(Beginning of Given data)
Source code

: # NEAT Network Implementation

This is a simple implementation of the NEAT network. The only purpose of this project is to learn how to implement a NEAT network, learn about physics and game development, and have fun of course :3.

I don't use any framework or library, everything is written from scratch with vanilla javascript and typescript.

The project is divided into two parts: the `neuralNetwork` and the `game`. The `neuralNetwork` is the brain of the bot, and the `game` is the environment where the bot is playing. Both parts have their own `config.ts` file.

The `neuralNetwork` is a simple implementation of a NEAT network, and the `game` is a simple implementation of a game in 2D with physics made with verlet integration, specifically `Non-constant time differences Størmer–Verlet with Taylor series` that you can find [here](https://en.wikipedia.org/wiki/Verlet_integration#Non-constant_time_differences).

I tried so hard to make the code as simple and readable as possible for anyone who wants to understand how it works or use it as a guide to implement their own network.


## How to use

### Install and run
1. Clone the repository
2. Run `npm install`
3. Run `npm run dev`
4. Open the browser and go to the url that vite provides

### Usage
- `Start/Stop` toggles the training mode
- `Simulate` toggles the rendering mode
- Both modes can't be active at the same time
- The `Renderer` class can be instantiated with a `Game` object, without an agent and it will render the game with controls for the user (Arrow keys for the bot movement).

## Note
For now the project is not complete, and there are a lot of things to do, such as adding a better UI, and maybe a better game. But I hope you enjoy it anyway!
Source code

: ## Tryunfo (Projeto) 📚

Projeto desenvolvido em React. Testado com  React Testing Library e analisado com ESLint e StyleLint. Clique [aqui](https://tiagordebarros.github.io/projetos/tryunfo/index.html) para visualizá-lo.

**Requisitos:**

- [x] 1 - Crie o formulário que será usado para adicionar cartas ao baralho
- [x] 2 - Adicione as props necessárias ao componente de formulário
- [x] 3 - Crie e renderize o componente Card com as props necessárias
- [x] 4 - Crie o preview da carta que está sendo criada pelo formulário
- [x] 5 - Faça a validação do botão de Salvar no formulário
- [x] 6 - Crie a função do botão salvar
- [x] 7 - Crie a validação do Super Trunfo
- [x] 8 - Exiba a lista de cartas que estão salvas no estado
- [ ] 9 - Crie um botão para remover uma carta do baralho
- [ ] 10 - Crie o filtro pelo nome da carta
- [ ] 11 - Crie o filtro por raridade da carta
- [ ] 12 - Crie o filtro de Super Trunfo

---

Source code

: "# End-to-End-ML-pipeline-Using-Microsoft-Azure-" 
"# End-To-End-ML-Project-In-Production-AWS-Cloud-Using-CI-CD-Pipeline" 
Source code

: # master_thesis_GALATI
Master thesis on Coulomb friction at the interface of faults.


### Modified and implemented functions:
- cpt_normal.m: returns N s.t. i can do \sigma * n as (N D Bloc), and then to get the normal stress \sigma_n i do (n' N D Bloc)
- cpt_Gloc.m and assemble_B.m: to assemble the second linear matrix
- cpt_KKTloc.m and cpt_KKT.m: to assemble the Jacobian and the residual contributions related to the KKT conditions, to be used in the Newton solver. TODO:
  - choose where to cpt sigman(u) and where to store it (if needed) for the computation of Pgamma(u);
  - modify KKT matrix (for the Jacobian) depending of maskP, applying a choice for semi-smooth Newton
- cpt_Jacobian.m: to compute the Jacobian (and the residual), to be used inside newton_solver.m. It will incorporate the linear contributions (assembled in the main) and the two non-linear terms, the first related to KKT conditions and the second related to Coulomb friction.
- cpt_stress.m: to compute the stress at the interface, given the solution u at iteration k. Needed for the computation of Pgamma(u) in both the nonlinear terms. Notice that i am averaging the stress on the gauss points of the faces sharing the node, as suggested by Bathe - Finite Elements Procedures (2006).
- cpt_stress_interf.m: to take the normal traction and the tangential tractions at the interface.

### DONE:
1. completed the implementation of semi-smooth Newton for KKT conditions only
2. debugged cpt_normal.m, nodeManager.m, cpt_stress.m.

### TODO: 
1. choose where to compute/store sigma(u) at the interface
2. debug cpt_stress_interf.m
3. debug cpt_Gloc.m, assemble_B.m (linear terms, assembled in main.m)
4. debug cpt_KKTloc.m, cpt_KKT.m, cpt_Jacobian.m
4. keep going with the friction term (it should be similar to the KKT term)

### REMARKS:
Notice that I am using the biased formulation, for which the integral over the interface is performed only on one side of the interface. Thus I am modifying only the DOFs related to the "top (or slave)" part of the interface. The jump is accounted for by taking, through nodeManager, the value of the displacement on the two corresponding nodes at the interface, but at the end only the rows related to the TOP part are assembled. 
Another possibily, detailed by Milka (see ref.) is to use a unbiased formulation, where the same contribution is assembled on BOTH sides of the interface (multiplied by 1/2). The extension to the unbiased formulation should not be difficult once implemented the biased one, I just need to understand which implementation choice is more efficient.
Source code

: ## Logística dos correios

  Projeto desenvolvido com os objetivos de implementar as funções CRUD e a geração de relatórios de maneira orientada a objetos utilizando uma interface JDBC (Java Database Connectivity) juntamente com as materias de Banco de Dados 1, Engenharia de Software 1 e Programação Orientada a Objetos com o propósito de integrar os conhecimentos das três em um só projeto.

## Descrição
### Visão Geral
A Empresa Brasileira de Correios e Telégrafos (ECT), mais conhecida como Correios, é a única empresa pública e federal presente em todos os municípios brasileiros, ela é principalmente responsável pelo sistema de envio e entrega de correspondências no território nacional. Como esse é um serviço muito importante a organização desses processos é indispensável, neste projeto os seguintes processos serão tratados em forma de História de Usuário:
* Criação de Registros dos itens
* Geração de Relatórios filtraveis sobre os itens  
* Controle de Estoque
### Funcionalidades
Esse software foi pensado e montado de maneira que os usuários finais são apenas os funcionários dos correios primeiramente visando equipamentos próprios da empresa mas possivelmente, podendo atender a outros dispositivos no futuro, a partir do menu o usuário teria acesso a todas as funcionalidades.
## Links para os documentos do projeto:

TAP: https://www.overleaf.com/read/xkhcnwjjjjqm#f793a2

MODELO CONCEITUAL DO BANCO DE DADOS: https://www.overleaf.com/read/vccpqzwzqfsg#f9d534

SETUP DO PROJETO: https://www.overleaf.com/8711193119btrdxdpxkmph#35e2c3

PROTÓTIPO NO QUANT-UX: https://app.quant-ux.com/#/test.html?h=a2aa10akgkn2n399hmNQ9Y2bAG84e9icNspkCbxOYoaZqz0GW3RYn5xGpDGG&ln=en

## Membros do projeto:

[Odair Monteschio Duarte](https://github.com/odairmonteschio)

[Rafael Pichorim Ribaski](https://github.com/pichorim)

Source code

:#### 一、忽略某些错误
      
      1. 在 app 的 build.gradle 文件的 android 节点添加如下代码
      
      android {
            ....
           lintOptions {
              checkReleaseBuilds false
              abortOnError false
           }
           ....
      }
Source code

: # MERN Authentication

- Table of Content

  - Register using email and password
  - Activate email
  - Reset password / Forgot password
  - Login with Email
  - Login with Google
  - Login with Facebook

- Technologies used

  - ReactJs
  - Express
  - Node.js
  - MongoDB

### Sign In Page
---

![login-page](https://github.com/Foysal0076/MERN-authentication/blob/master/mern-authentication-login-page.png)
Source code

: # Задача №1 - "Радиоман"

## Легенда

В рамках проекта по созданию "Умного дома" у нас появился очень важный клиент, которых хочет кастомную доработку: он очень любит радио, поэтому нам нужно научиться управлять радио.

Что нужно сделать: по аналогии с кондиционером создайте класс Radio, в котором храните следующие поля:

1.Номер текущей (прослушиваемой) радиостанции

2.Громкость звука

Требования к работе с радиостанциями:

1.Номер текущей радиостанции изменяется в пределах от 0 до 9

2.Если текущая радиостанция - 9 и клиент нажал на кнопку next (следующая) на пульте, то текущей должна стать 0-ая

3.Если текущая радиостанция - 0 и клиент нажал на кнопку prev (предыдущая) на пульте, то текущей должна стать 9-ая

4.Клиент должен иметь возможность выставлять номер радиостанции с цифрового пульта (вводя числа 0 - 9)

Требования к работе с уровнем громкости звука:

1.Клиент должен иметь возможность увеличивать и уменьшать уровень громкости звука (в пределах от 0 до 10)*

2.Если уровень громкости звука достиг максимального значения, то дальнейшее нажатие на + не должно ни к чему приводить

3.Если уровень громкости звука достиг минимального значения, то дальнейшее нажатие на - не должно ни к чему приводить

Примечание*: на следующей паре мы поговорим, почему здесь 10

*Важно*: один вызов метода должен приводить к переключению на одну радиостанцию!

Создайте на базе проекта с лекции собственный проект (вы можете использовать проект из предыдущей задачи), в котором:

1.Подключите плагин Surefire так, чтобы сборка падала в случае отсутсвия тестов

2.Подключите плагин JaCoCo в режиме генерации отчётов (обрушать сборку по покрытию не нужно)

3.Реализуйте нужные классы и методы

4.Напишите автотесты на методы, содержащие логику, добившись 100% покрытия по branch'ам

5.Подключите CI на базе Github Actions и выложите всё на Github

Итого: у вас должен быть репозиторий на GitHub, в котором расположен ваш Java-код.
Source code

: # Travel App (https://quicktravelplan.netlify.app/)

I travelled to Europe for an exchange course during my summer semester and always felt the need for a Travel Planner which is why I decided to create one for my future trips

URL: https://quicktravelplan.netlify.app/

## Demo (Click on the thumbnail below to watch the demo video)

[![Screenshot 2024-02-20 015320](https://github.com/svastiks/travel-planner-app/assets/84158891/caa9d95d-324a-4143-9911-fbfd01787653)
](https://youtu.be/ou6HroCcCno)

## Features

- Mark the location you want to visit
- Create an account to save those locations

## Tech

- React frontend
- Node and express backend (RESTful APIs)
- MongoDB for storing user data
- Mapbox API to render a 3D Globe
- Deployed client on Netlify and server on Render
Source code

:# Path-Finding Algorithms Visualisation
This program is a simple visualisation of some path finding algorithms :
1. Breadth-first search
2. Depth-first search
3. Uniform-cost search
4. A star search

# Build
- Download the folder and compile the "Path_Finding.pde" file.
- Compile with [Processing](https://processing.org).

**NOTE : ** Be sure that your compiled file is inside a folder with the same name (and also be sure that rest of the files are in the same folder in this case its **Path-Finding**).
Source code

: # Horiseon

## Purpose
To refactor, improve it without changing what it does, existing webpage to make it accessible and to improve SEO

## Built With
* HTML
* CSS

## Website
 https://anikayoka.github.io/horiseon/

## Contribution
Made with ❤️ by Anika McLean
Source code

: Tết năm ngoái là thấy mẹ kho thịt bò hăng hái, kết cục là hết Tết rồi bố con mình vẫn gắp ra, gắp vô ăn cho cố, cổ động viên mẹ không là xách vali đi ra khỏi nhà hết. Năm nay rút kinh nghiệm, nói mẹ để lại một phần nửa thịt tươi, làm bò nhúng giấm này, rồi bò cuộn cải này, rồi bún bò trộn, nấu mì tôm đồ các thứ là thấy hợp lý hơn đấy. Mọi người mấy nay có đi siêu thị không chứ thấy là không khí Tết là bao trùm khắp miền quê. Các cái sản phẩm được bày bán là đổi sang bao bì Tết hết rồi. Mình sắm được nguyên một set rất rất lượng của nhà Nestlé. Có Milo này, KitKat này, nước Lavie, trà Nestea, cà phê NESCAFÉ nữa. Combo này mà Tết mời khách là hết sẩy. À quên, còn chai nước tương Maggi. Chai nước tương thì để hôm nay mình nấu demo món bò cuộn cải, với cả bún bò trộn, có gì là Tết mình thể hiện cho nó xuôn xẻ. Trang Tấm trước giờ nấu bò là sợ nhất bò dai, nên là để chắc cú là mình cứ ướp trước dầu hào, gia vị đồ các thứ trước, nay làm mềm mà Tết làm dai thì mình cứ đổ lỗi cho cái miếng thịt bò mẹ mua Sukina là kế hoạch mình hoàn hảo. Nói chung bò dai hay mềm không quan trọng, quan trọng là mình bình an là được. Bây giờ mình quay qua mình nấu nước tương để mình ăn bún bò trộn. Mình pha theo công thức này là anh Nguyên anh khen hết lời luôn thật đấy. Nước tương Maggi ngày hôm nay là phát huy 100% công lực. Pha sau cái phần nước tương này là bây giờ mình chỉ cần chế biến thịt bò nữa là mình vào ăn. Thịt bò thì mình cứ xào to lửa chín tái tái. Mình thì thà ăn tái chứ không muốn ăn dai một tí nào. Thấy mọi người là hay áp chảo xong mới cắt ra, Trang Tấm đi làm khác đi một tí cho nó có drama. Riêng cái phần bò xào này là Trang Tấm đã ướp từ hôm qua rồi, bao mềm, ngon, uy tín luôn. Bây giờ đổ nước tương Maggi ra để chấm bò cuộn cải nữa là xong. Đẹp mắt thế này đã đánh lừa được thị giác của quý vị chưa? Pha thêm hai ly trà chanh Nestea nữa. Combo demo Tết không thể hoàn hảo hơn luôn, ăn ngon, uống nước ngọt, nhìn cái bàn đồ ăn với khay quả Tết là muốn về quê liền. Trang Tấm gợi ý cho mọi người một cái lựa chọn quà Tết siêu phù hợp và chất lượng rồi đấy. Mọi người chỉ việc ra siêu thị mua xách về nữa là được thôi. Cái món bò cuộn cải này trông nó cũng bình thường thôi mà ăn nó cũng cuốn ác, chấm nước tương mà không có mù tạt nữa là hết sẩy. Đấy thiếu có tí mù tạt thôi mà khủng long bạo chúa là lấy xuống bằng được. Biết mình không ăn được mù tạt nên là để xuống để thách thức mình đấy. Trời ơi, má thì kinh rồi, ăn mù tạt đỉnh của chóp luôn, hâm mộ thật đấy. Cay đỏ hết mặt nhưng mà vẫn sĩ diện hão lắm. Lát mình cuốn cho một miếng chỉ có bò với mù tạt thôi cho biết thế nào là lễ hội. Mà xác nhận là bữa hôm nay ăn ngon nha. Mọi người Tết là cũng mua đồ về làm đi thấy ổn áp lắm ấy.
(End of Given data)
» **Your instructions**
From the data above, reproduce word for word the lines running from the line with "3.Реализуйте нужные классы и методы" to the line with "Travel App (https://quicktravelplan.netlify.app/)", ends included.

» **Exercise solution**
3.Реализуйте нужные классы и методы

4.Напишите автотесты на методы, содержащие логику, добившись 100% покрытия по branch'ам

5.Подключите CI на базе Github Actions и выложите всё на Github

Итого: у вас должен быть репозиторий на GitHub, в котором расположен ваш Java-код.
Source code

: # Travel App (https://quicktravelplan.netlify.app/)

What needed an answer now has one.